WORK INSTRUCTION »
Nothing outside the range is wanted. Repeat exactly the lines below from the one with "### Technical Reality" through the one with "- Memory usage: ~1-2MB per 100 conversations".

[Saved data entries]
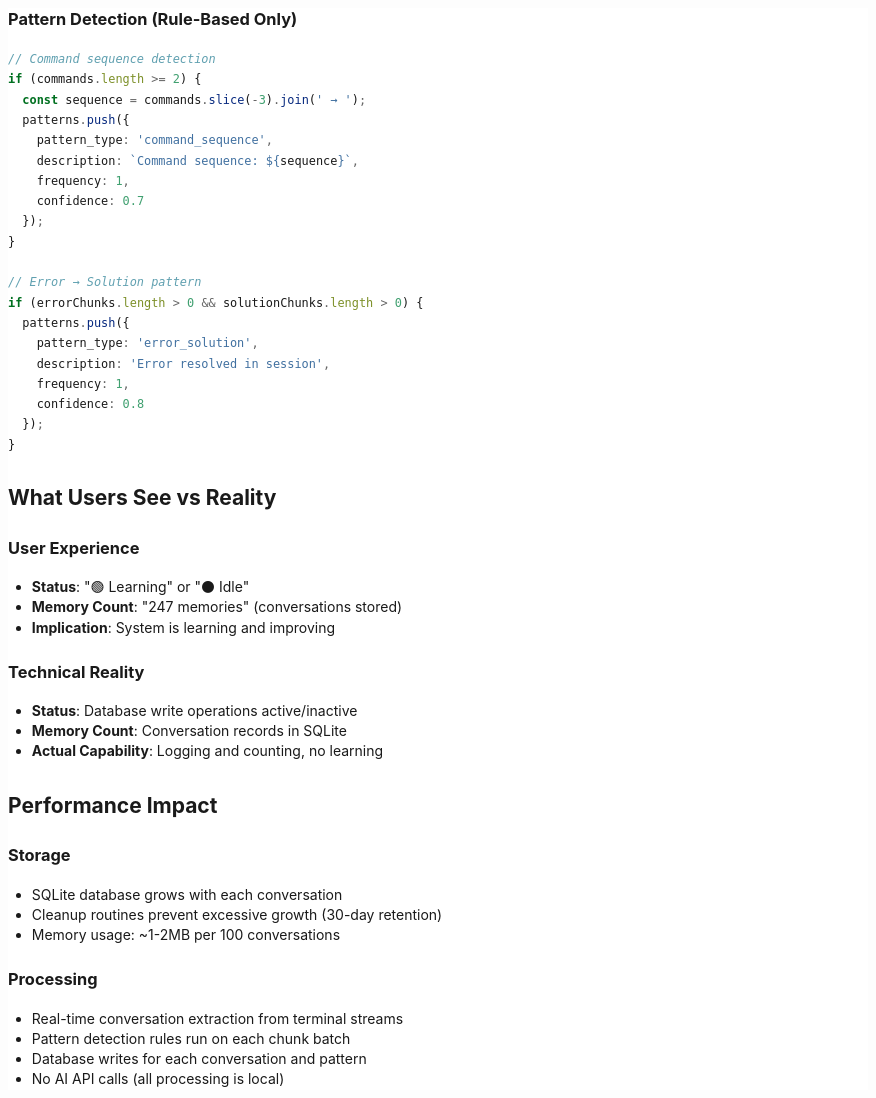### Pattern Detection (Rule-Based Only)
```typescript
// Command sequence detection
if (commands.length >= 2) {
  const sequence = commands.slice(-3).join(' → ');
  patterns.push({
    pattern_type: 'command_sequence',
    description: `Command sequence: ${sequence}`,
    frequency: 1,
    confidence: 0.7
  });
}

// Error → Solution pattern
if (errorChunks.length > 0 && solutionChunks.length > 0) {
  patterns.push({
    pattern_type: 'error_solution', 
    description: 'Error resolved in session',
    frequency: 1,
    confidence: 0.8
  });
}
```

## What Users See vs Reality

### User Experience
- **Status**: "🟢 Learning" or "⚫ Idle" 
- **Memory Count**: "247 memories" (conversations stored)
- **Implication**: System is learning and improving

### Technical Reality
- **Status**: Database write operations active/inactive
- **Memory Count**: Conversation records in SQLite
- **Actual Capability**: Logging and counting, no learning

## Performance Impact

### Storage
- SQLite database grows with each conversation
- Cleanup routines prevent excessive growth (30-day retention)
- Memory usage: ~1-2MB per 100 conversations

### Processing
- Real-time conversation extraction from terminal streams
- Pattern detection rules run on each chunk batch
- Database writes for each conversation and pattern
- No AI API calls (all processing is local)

...

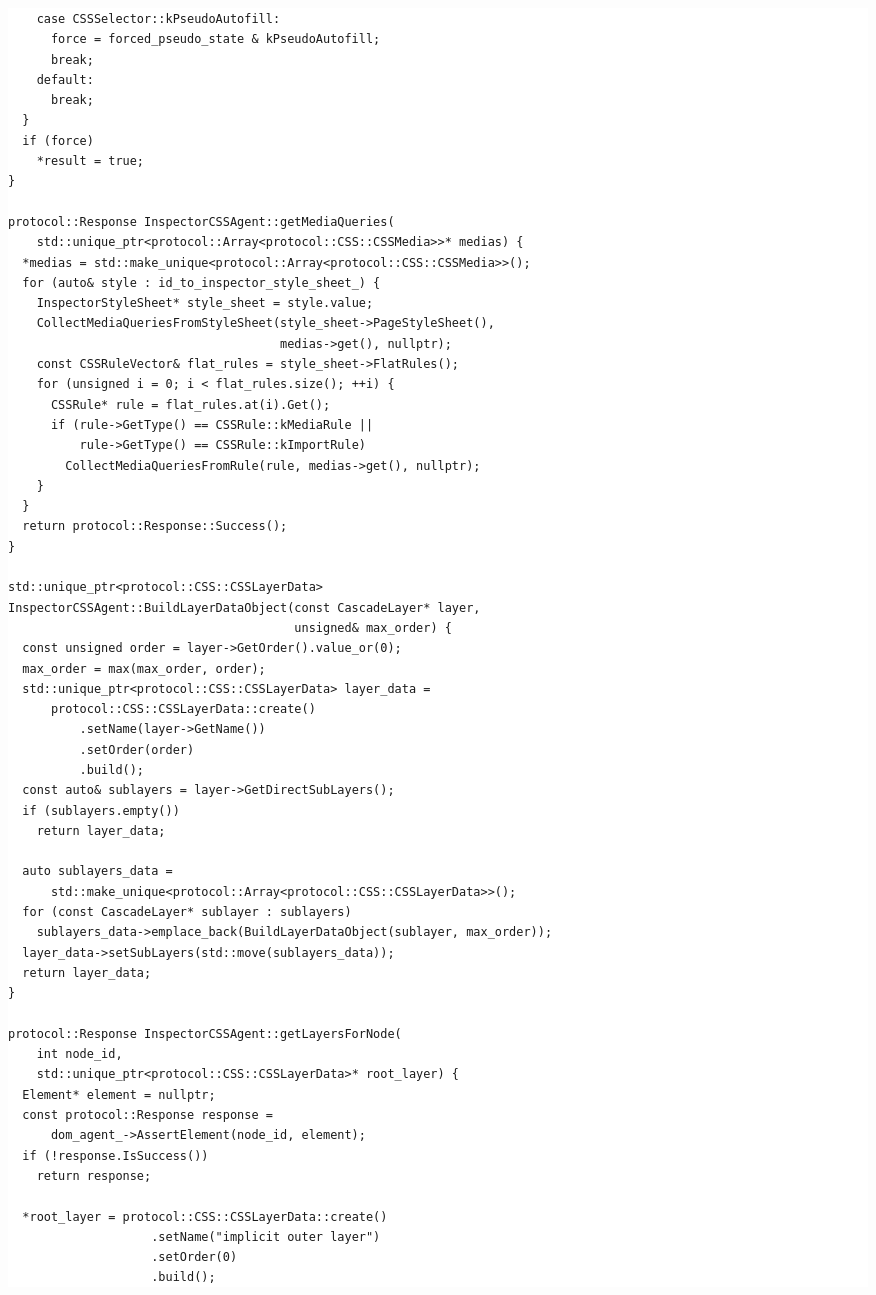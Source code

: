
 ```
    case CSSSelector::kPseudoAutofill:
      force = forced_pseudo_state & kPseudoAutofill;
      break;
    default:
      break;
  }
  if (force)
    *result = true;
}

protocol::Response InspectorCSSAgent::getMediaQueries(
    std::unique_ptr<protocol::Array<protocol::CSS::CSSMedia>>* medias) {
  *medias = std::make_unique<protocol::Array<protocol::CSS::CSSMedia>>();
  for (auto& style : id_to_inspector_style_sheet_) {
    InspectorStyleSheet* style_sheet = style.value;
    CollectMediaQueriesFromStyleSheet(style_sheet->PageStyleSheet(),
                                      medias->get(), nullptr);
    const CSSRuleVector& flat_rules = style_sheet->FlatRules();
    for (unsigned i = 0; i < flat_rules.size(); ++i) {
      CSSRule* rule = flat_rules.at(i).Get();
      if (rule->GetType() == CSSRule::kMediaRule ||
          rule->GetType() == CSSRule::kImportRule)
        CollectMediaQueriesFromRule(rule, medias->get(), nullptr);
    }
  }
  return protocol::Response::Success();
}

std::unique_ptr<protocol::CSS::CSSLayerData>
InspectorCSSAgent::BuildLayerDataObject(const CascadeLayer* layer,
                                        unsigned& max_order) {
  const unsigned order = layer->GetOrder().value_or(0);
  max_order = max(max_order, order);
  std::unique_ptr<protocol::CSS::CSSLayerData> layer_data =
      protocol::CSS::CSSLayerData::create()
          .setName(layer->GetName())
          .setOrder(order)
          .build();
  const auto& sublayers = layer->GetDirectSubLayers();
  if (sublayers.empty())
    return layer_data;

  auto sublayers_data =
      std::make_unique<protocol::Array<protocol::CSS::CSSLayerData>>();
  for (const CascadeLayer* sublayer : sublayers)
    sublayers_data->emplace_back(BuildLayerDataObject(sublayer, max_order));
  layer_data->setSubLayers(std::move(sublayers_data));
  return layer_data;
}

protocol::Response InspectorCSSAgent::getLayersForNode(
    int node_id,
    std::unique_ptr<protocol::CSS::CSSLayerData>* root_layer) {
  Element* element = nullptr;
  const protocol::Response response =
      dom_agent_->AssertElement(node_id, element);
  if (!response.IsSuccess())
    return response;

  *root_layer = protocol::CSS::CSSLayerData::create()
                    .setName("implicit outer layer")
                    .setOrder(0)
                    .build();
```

==

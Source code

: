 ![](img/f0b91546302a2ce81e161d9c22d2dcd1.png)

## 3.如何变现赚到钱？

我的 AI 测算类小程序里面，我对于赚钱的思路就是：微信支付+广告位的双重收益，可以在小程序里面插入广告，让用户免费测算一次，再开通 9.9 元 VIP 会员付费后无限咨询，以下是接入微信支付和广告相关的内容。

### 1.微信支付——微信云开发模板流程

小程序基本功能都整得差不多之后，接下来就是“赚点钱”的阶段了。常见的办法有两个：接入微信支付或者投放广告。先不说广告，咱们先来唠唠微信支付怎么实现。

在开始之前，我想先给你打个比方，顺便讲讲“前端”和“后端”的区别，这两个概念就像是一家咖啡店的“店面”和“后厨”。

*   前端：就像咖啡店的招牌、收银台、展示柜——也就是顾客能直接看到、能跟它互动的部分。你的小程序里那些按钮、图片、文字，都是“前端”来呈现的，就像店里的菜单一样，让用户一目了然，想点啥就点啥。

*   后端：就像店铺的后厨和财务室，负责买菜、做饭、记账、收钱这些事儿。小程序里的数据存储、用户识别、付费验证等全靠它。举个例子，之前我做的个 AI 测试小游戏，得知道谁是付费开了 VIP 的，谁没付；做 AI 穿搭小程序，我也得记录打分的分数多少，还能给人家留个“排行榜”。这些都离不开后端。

EXERCISE OUTPUT »
### Technical Reality
- **Status**: Database write operations active/inactive
- **Memory Count**: Conversation records in SQLite
- **Actual Capability**: Logging and counting, no learning

## Performance Impact

### Storage
- SQLite database grows with each conversation
- Cleanup routines prevent excessive growth (30-day retention)
- Memory usage: ~1-2MB per 100 conversations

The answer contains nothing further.